Cauchy Integral Formula to evaluate a Taylor Coefficient

Question

I need to compute the Cauchy Integral Formula $${1\over{2{\pi}i}}\int {f(z)\over(z-a)^{k+1}}$$

$$Where\, k=3\,and\,z=e^{sin(z)}\,at\, z=i$$

I need help figuring out how to do this exactly, I get to this point: $${1\over{2{\pi}i}}\int {e^{sin(z)}\over(z-i)^{4}}$$ From here I am unsure of what I am suppose to do to evaluate this integral. I have done the differentiation side and gotten this ugly thing: $$e^{sin(i)}(cos^3(i)-3sin(i)cos(i)-cos(i))\over 6$$ Basically I want to show that my integral equals the $3^{rd}$ Taylor coefficient but am unsure of how.

Answer 1

To see this write out the Taylor series

$$f(z) = \sum_{n=0}^\infty {f^{(n)}(a)(z-a)^n\over n!}$$

Now divide and integrate term-by-term (you should have already proven this is a legal maneuver in class)
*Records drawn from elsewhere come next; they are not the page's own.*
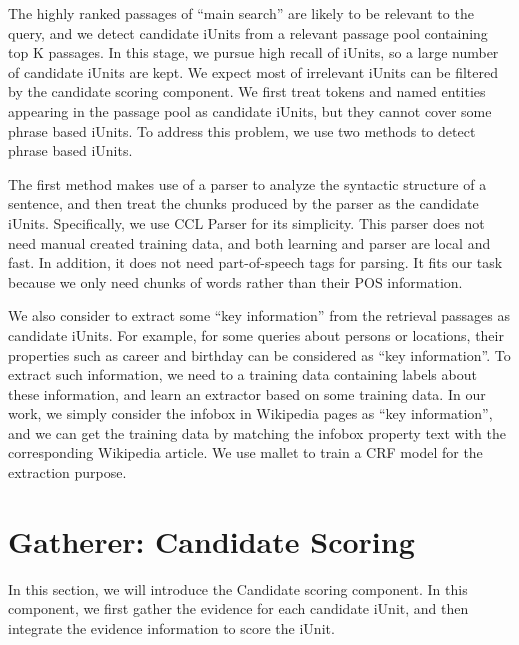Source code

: \documentclass{llncs}
\begin{document}
The highly ranked passages of ``main search''  are likely to be relevant to the query, and we detect candidate iUnits from a relevant passage pool containing top K passages.
In this stage, we pursue high recall of iUnits, so a large number of candidate iUnits are kept.
We expect most of irrelevant iUnits can be filtered by the candidate scoring component.
We first treat tokens and named entities appearing in the passage pool as candidate iUnits, but they cannot cover some phrase based iUnits.
To address this problem, we use two methods to detect phrase based iUnits.

The first method makes use of a parser to analyze the syntactic structure of a sentence, and then treat the chunks produced by the parser as the candidate iUnits.
Specifically, we use CCL Parser \cite{seginer_etal_ACL07} for its simplicity. This parser does not need manual created training data, and both learning and parser are local and fast. In addition, it does not need part-of-speech tags for parsing. It fits our task because we only need chunks of words rather than their POS information.

We also consider to extract some ``key information'' from the retrieval passages as candidate iUnits.
For example, for some queries about persons or locations, their properties such as career and birthday can be considered as ``key information''.
To extract such information, we need to a training data containing labels about these information, and learn an extractor based on some training data.
In our work, we simply consider the infobox in Wikipedia pages as ``key information'', and we can get the training data by matching the infobox property text with the corresponding Wikipedia article.
We use mallet \cite{mccallum_02} to train a CRF model \cite{Lafferty_etal_ICML01} for the extraction purpose.

\section{Gatherer: Candidate Scoring}
In this section, we will introduce the Candidate scoring component.
In this component, we first gather the evidence for each candidate iUnit, and then integrate the evidence information to score the iUnit.
\end{document}
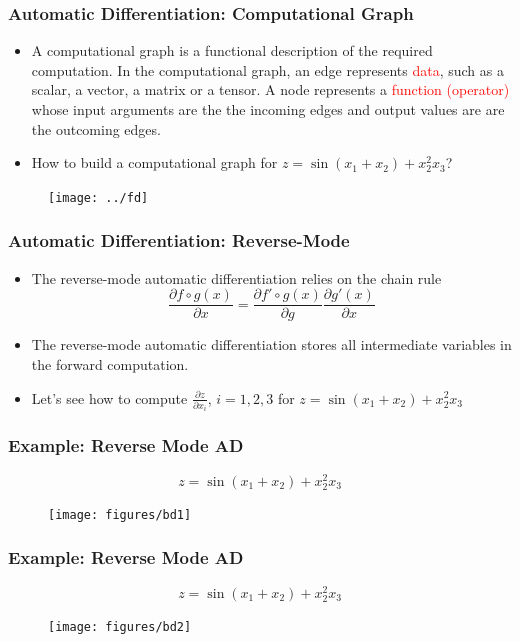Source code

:\documentclass{beamer}
\begin{document}
\begin{frame}
	\frametitle{Automatic Differentiation: Computational Graph}
	
	\begin{itemize}
		\item A computational graph is a functional description of the required computation. In the computational graph, an edge represents \textcolor{red}{data}, such as a scalar, a vector, a matrix or a tensor. A node represents a \textcolor{red}{function (operator)} whose input arguments are the the incoming edges and output values are are the outcoming edges. 
		\item How to build a computational graph for $z = \sin(x_1+x_2) + x_2^2 x_3$?
	\end{itemize}
	
	\begin{figure}[hbt]
  \texttt{[image: ../fd]}
\end{figure}
\end{frame}

\begin{frame}
	\frametitle{Automatic Differentiation: Reverse-Mode}
	
	\begin{itemize}
		\item The reverse-mode automatic differentiation relies on the chain rule 
		$$\frac{\partial f\circ g (x)}{\partial x} = \frac{\partial f'\circ g(x)}{\partial g} \frac{\partial g'(x)}{\partial x}$$
		\item The reverse-mode automatic differentiation stores all intermediate variables in the forward computation. 
		\item Let's see how to compute $\frac{\partial z}{\partial x_i}$, $i=1,2,3$ for $z = \sin(x_1+x_2) + x_2^2 x_3$
	\end{itemize}

\end{frame}


\begin{frame}
\frametitle{Example: Reverse Mode AD}	
$$z=\sin(x_1+x_2) + x_2^2x_3$$
\begin{figure}[hbt]
\centering
  \texttt{[image: figures/bd1]}
\end{figure}

  
\end{frame}

\begin{frame}
\frametitle{Example: Reverse Mode AD}	
$$z=\sin(x_1+x_2) + x_2^2x_3$$
\begin{figure}[hbt]
\centering
  \texttt{[image: figures/bd2]}
\end{figure}
\end{frame}
\end{document}
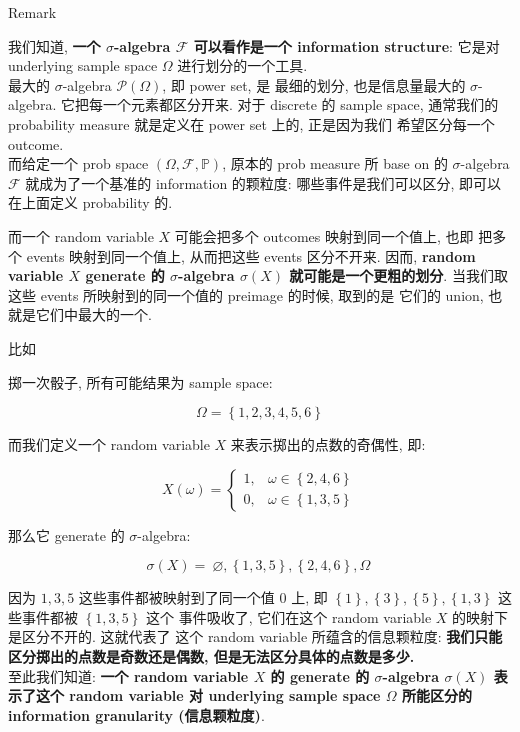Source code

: \documentclass{qlnotes-export}
\begin{document}
\begin{qlremark}{Remark}

我们知道, \textbf{一个 \(\sigma\)-algebra \(\mathcal{F}\) 可以看作是一个 information structure}: 它是对 underlying sample space \(\Omega\) 进行划分的一个工具.\\
最大的 \(\sigma\)-algebra \(\mathcal{P}(\Omega)\), 即 power set, 是 最细的划分, 也是信息量最大的 \(\sigma\)-algebra. 它把每一个元素都区分开来. 对于 discrete 的 sample space, 通常我们的 probability measure 就是定义在 power set 上的, 正是因为我们 希望区分每一个 outcome.\\
而给定一个 prob space \((\Omega,\mathcal{F},{\mathbb{P}})\), 原本的 prob measure 所 base on 的 \(\sigma\)-algebra \(\mathcal{F}\) 就成为了一个基准的 information 的颗粒度: 哪些事件是我们可以区分, 即可以在上面定义 probability 的.

而一个 random variable \(X\) 可能会把多个 outcomes 映射到同一个值上, 也即 把多个 events 映射到同一个值上, 从而把这些 events 区分不开来. 因而, \textbf{random variable \(X\) generate 的 \(\sigma\)-algebra \(\sigma(X)\) 就可能是一个更粗的划分}. 当我们取这些 events 所映射到的同一个值的 preimage 的时候, 取到的是 它们的 union, 也就是它们中最大的一个.

比如

\begin{example}

掷一次骰子, 所有可能结果为 sample space:

\[\Omega = \left\{ {1,2,3,4,5,6} \right\}\]

而我们定义一个 random variable \(X\) 来表示掷出的点数的奇偶性, 即:

\[X(\omega) = \left\{ \begin{matrix}
{1,} & {\omega \in \left\{ {2,4,6} \right\}} \\
{0,} & {\omega \in \left\{ {1,3,5} \right\}}
\end{matrix} \right.\]

那么它 generate 的 \(\sigma\)-algebra:

\[\sigma(X) = \ \varnothing,\left\{ {1,3,5} \right\},\left\{ {2,4,6} \right\},\Omega\ \]

因为 \(1,3,5\) 这些事件都被映射到了同一个值 \(0\) 上, 即 \(\left\{ 1 \right\},\left\{ 3 \right\},\left\{ 5 \right\},\left\{ {1,3} \right\}\) 这些事件都被 \(\left\{ {1,3,5} \right\}\) 这个 事件吸收了, 它们在这个 random variable \(X\) 的映射下是区分不开的. 这就代表了 这个 random variable 所蕴含的信息颗粒度: \textbf{我们只能区分掷出的点数是奇数还是偶数, 但是无法区分具体的点数是多少.}\\
至此我们知道: \textbf{一个 random variable \(X\) 的 generate 的 \(\sigma\)-algebra \(\sigma(X)\) 表示了这个 random variable 对 underlying sample space \(\Omega\) 所能区分的 information granularity (信息颗粒度)}.\\

\end{example}

\end{qlremark}
\end{document}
$${1\over 2\pi i}\oint {f(z)\over (z-a)^{k+1}}\,dz = \sum_{n=0}^\infty {1\over 2\pi i}\oint {f^{(n)}(a)(z-a)^{n-k-1}\over n!}$$

Since all terms except the $k=n$ term have analytic primitives on the entire curve, we see their integrals are zero, and we are left only with

$${1\over 2\pi i}\oint {f^{(k)}(a)\over k!(z-a)}={f^{(k)}(a)\over k!}$$

Now in your case $k=3$ and the result follows.